A Boys Life: Mother Knows Best
I AM IN the middle of trying to put up the second strip of wallpaper in my daughter’s room, wrestling with it the way I imagine a grizzly wrestles with a salmon, when I hear myself muttering. Why? Why did you do this to me?
The struggle continues as I try to get the piece to line up perfectly next to the first piece I’ve put up, which, now that I look at it, is so not straight. Yes, thank you, really glad you got me into this.
Finally, I get the piece attached, and I am standing there staring at it when my wife comes in. “Is there supposed to be that gap between the first piece and the second piece?” she
asks. I bite down on my lip and then — and, Jesus, please know that I am sorry for this — I think something a little bit ungenerous not about my wife, but about my mom.
My mother was Martha before Martha was Martha.
Wait, does Martha wallpaper? I don’t know and, actually, I don’t care. My mother wallpapered. That’s all I care about.

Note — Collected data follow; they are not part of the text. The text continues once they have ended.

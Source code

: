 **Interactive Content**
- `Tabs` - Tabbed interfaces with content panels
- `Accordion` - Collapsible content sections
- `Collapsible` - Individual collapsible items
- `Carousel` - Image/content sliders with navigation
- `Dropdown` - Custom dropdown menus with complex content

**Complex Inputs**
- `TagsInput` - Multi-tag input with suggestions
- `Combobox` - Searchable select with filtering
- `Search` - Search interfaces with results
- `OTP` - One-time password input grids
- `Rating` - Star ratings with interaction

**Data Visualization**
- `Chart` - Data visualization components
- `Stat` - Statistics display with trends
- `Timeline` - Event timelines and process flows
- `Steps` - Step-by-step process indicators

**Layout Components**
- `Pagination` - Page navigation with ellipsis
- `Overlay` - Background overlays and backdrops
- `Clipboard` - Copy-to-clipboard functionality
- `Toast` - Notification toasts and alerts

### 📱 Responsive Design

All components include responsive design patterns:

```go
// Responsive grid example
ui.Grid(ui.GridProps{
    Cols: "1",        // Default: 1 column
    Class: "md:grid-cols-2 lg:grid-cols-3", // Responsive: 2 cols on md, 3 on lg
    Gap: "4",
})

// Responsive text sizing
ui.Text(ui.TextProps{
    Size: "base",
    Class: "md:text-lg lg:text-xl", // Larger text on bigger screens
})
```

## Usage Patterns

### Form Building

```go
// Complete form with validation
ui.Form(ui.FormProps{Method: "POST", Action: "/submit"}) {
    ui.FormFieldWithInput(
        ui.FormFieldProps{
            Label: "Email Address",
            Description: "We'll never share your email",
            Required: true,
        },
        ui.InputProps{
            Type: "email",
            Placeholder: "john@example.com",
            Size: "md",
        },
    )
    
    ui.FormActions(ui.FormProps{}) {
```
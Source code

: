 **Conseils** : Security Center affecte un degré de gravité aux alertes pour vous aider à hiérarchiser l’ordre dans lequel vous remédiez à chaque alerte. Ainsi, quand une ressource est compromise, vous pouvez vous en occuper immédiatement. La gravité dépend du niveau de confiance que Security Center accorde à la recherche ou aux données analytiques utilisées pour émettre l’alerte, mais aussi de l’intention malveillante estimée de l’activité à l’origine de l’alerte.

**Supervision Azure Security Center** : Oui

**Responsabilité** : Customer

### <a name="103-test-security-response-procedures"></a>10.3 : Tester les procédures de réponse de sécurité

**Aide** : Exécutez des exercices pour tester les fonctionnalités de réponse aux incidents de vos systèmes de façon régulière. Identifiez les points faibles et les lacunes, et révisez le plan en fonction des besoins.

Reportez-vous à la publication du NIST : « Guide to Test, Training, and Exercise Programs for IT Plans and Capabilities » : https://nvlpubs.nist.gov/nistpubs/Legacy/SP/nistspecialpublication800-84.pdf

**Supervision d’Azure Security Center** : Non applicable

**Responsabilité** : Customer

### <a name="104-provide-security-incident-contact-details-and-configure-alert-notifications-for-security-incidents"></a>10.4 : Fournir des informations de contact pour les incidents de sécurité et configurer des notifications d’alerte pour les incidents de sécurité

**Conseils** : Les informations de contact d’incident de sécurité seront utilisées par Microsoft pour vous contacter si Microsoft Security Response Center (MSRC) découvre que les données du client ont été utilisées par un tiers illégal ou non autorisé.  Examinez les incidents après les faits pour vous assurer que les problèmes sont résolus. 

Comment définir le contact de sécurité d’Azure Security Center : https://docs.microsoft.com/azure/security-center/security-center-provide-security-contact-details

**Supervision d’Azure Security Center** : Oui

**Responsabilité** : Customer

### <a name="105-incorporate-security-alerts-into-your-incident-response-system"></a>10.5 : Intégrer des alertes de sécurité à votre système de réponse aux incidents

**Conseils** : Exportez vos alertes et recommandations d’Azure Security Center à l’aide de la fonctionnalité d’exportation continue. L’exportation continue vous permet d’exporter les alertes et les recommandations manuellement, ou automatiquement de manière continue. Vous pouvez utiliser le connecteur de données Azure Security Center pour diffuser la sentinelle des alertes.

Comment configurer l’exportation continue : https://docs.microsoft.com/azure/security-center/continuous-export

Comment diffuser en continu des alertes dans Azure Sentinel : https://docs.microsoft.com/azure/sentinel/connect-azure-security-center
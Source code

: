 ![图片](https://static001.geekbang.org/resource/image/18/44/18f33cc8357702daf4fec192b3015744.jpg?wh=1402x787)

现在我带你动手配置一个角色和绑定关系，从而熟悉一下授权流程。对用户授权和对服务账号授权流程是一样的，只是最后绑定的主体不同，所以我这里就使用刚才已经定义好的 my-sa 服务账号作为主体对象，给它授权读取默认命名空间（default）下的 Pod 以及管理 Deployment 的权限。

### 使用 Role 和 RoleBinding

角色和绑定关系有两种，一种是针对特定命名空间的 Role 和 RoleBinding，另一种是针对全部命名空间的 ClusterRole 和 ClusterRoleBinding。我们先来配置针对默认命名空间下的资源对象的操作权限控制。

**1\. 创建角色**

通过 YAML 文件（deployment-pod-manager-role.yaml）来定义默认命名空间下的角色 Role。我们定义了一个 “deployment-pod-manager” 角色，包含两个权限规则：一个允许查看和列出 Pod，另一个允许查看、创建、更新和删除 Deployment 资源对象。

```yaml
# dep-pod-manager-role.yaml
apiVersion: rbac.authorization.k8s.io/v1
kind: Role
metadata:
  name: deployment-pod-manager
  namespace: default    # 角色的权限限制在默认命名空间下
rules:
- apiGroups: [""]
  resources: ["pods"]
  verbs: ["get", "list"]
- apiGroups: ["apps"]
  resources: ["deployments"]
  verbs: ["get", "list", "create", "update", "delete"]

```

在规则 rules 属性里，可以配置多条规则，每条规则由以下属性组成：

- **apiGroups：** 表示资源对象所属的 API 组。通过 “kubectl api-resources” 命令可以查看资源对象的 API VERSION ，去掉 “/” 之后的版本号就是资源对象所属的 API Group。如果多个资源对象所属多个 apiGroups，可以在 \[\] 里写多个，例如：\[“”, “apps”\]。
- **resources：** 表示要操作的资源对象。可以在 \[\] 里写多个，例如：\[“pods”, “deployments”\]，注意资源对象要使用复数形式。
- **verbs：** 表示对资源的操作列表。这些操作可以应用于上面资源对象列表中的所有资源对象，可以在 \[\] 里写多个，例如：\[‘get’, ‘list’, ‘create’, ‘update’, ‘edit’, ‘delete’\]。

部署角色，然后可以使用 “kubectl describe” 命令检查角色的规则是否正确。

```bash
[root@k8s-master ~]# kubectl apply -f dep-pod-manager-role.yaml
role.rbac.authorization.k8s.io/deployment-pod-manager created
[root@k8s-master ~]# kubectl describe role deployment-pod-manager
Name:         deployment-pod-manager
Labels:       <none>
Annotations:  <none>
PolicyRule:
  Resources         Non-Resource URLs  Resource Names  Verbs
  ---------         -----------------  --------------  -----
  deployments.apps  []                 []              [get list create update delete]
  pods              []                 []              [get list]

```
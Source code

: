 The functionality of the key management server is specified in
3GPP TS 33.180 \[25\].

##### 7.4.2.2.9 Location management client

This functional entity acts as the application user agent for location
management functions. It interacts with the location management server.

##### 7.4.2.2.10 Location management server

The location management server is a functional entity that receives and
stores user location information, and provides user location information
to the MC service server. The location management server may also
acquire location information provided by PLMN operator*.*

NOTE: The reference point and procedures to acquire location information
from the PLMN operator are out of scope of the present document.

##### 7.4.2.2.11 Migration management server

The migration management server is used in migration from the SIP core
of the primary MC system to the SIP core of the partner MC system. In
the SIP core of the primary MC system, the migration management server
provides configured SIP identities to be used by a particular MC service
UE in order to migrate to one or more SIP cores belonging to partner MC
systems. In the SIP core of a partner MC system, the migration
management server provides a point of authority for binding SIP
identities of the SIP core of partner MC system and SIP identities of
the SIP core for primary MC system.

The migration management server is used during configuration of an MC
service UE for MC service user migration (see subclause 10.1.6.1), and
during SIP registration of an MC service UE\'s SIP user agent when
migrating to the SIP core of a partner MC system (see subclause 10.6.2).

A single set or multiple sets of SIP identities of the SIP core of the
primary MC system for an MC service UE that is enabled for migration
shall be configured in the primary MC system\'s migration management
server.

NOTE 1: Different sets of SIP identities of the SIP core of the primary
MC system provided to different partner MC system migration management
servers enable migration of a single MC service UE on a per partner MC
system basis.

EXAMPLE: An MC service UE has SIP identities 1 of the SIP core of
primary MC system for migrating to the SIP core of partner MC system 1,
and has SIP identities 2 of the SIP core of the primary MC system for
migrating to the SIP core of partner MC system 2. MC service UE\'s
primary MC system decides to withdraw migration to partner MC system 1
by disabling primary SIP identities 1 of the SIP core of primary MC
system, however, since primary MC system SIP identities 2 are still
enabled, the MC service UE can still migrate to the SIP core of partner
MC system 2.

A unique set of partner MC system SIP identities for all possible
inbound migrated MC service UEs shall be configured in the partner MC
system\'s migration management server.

Now, when I say my mother “wallpapered,” I don’t mean that she simply smiled
approvingly when some high-priced decorator said, “Mary Ann, this pattern would look lovely in your foyer.” There was no decorator, or rather, my mother was the decorator, and she was an exquisite one because she has exquisite taste and our house looked exquisite — even though in real life she’s a librarian, not that there is any reason a librarian can’t have exquisite taste, but, you know, I’m just saying. Anyway, when I tell you my mother “wallpapered,” I also don’t mean she merely bought the wallpaper and then supervised a hanger who put it on the walls. There was no hanger; there was only my mother, hauling out her step ladder — actually, when she wallpapered the stairwell, she built scaffolding — and slapping that stuff up with perfect cuts and corners and not a gap in sight. She has done this — and I’m going to give you a number so large that you’re going to think it’s inflated for comic effect, only I swear it’s accurate — at least 117 times in the past several decades. Okay, that number is slightly exaggerated for comic effect, but the real number is at least 40.